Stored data
Content starts

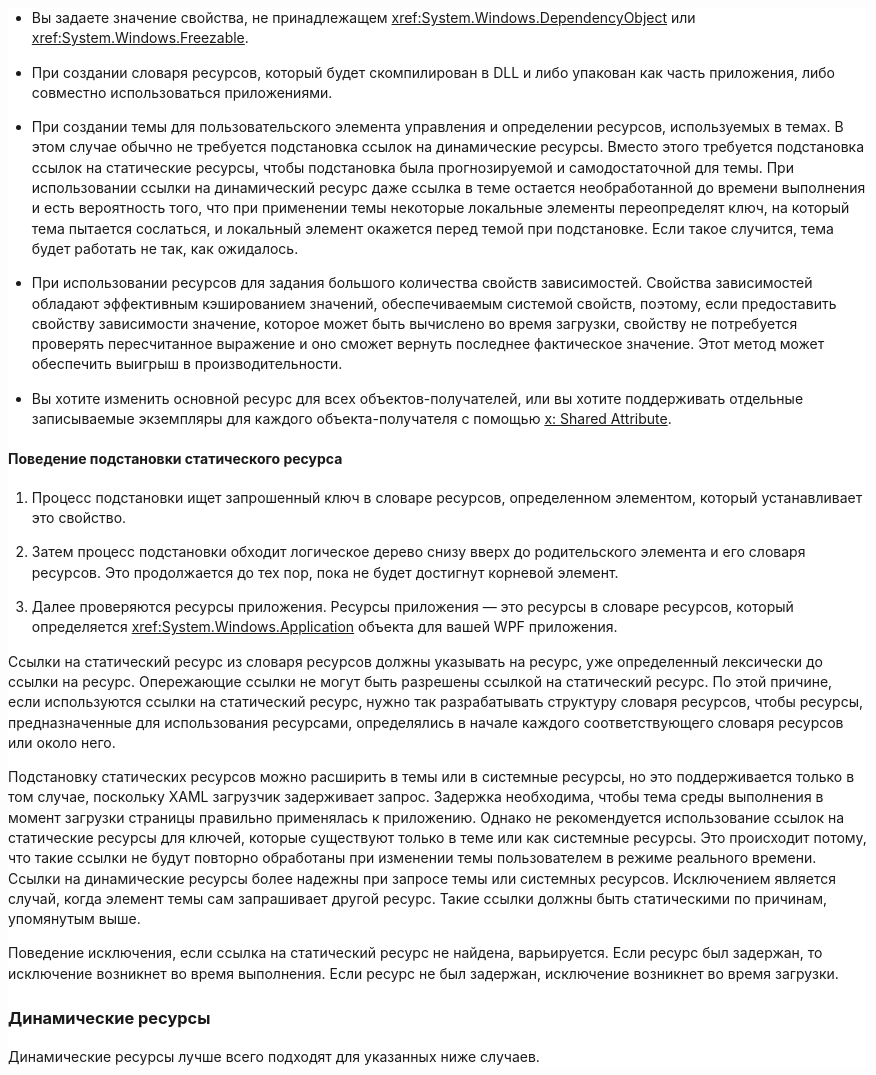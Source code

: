 -   Вы задаете значение свойства, не принадлежащем <xref:System.Windows.DependencyObject> или <xref:System.Windows.Freezable>.  
  
-   При создании словаря ресурсов, который будет скомпилирован в DLL и либо упакован как часть приложения, либо совместно использоваться приложениями.  
  
-   При создании темы для пользовательского элемента управления и определении ресурсов, используемых в темах. В этом случае обычно не требуется подстановка ссылок на динамические ресурсы. Вместо этого требуется подстановка ссылок на статические ресурсы, чтобы подстановка была прогнозируемой и самодостаточной для темы. При использовании ссылки на динамический ресурс даже ссылка в теме остается необработанной до времени выполнения и есть вероятность того, что при применении темы некоторые локальные элементы переопределят ключ, на который тема пытается сослаться, и локальный элемент окажется перед темой при подстановке. Если такое случится, тема будет работать не так, как ожидалось.  
  
-   При использовании ресурсов для задания большого количества свойств зависимостей. Свойства зависимостей обладают эффективным кэшированием значений, обеспечиваемым системой свойств, поэтому, если предоставить свойству зависимости значение, которое может быть вычислено во время загрузки, свойству не потребуется проверять пересчитанное выражение и оно сможет вернуть последнее фактическое значение. Этот метод может обеспечить выигрыш в производительности.  
  
-   Вы хотите изменить основной ресурс для всех объектов-получателей, или вы хотите поддерживать отдельные записываемые экземпляры для каждого объекта-получателя с помощью [x: Shared Attribute](../../xaml-services/x-shared-attribute.md).  
  
#### <a name="static-resource-lookup-behavior"></a>Поведение подстановки статического ресурса  
  
1. Процесс подстановки ищет запрошенный ключ в словаре ресурсов, определенном элементом, который устанавливает это свойство.  
  
2. Затем процесс подстановки обходит логическое дерево снизу вверх до родительского элемента и его словаря ресурсов. Это продолжается до тех пор, пока не будет достигнут корневой элемент.  
  
3. Далее проверяются ресурсы приложения. Ресурсы приложения — это ресурсы в словаре ресурсов, который определяется <xref:System.Windows.Application> объекта для вашей WPF приложения.  
  
 Ссылки на статический ресурс из словаря ресурсов должны указывать на ресурс, уже определенный лексически до ссылки на ресурс. Опережающие ссылки не могут быть разрешены ссылкой на статический ресурс. По этой причине, если используются ссылки на статический ресурс, нужно так разрабатывать структуру словаря ресурсов, чтобы ресурсы, предназначенные для использования ресурсами, определялись в начале каждого соответствующего словаря ресурсов или около него.  
  
 Подстановку статических ресурсов можно расширить в темы или в системные ресурсы, но это поддерживается только в том случае, поскольку XAML загрузчик задерживает запрос. Задержка необходима, чтобы тема среды выполнения в момент загрузки страницы правильно применялась к приложению. Однако не рекомендуется использование ссылок на статические ресурсы для ключей, которые существуют только в теме или как системные ресурсы. Это происходит потому, что такие ссылки не будут повторно обработаны при изменении темы пользователем в режиме реального времени. Ссылки на динамические ресурсы более надежны при запросе темы или системных ресурсов. Исключением является случай, когда элемент темы сам запрашивает другой ресурс. Такие ссылки должны быть статическими по причинам, упомянутым выше.  
  
 Поведение исключения, если ссылка на статический ресурс не найдена, варьируется. Если ресурс был задержан, то исключение возникнет во время выполнения. Если ресурс не был задержан, исключение возникнет во время загрузки.  
  
### <a name="dynamic-resources"></a>Динамические ресурсы  
 Динамические ресурсы лучше всего подходят для указанных ниже случаев.  
  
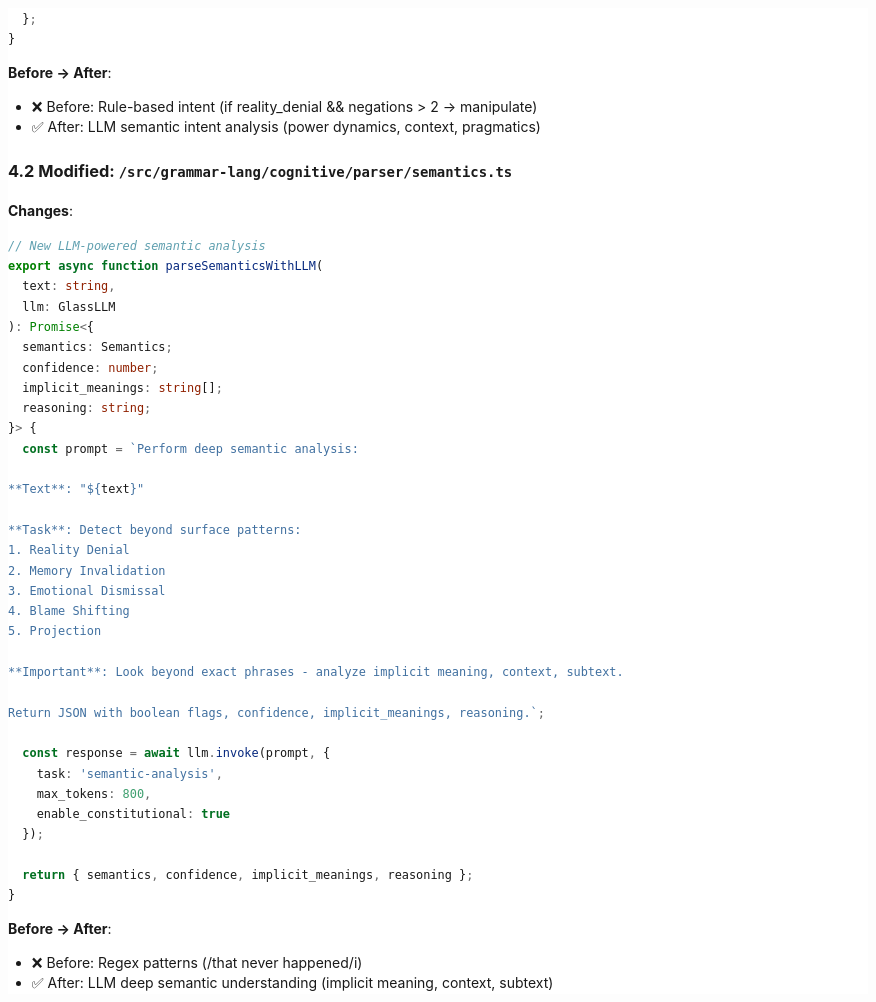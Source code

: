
 ```typescript
  };
}
```

**Before → After**:
- ❌ Before: Rule-based intent (if reality_denial && negations > 2 → manipulate)
- ✅ After: LLM semantic intent analysis (power dynamics, context, pragmatics)

### 4.2 Modified: `/src/grammar-lang/cognitive/parser/semantics.ts`

**Changes**:
```typescript
// New LLM-powered semantic analysis
export async function parseSemanticsWithLLM(
  text: string,
  llm: GlassLLM
): Promise<{
  semantics: Semantics;
  confidence: number;
  implicit_meanings: string[];
  reasoning: string;
}> {
  const prompt = `Perform deep semantic analysis:

**Text**: "${text}"

**Task**: Detect beyond surface patterns:
1. Reality Denial
2. Memory Invalidation
3. Emotional Dismissal
4. Blame Shifting
5. Projection

**Important**: Look beyond exact phrases - analyze implicit meaning, context, subtext.

Return JSON with boolean flags, confidence, implicit_meanings, reasoning.`;

  const response = await llm.invoke(prompt, {
    task: 'semantic-analysis',
    max_tokens: 800,
    enable_constitutional: true
  });

  return { semantics, confidence, implicit_meanings, reasoning };
}
```

**Before → After**:
- ❌ Before: Regex patterns (/that never happened/i)
- ✅ After: LLM deep semantic understanding (implicit meaning, context, subtext)
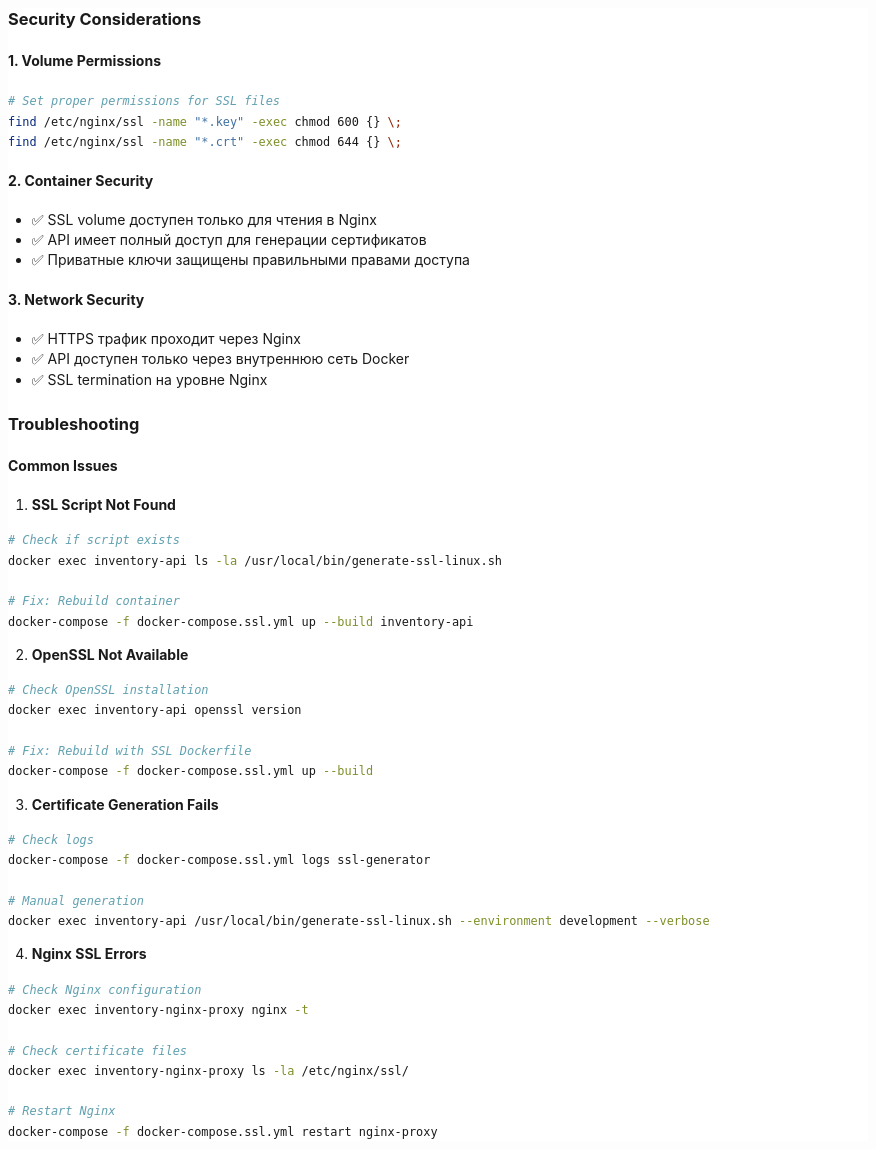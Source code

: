 ### **Security Considerations**

#### **1. Volume Permissions**
```bash
# Set proper permissions for SSL files
find /etc/nginx/ssl -name "*.key" -exec chmod 600 {} \;
find /etc/nginx/ssl -name "*.crt" -exec chmod 644 {} \;
```

#### **2. Container Security**
- ✅ SSL volume доступен только для чтения в Nginx
- ✅ API имеет полный доступ для генерации сертификатов
- ✅ Приватные ключи защищены правильными правами доступа

#### **3. Network Security**
- ✅ HTTPS трафик проходит через Nginx
- ✅ API доступен только через внутреннюю сеть Docker
- ✅ SSL termination на уровне Nginx

### **Troubleshooting**

#### **Common Issues**

1. **SSL Script Not Found**
```bash
# Check if script exists
docker exec inventory-api ls -la /usr/local/bin/generate-ssl-linux.sh

# Fix: Rebuild container
docker-compose -f docker-compose.ssl.yml up --build inventory-api
```

2. **OpenSSL Not Available**
```bash
# Check OpenSSL installation
docker exec inventory-api openssl version

# Fix: Rebuild with SSL Dockerfile
docker-compose -f docker-compose.ssl.yml up --build
```

3. **Certificate Generation Fails**
```bash
# Check logs
docker-compose -f docker-compose.ssl.yml logs ssl-generator

# Manual generation
docker exec inventory-api /usr/local/bin/generate-ssl-linux.sh --environment development --verbose
```

4. **Nginx SSL Errors**
```bash
# Check Nginx configuration
docker exec inventory-nginx-proxy nginx -t

# Check certificate files
docker exec inventory-nginx-proxy ls -la /etc/nginx/ssl/

# Restart Nginx
docker-compose -f docker-compose.ssl.yml restart nginx-proxy
```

Content ends

→ **Your instructions**
Pull each line containing "System" from the records.

→ **Completed exercise**
: -   Вы задаете значение свойства, не принадлежащем <xref:System.Windows.DependencyObject> или <xref:System.Windows.Freezable>.  
3. Далее проверяются ресурсы приложения. Ресурсы приложения — это ресурсы в словаре ресурсов, который определяется <xref:System.Windows.Application> объекта для вашей WPF приложения.  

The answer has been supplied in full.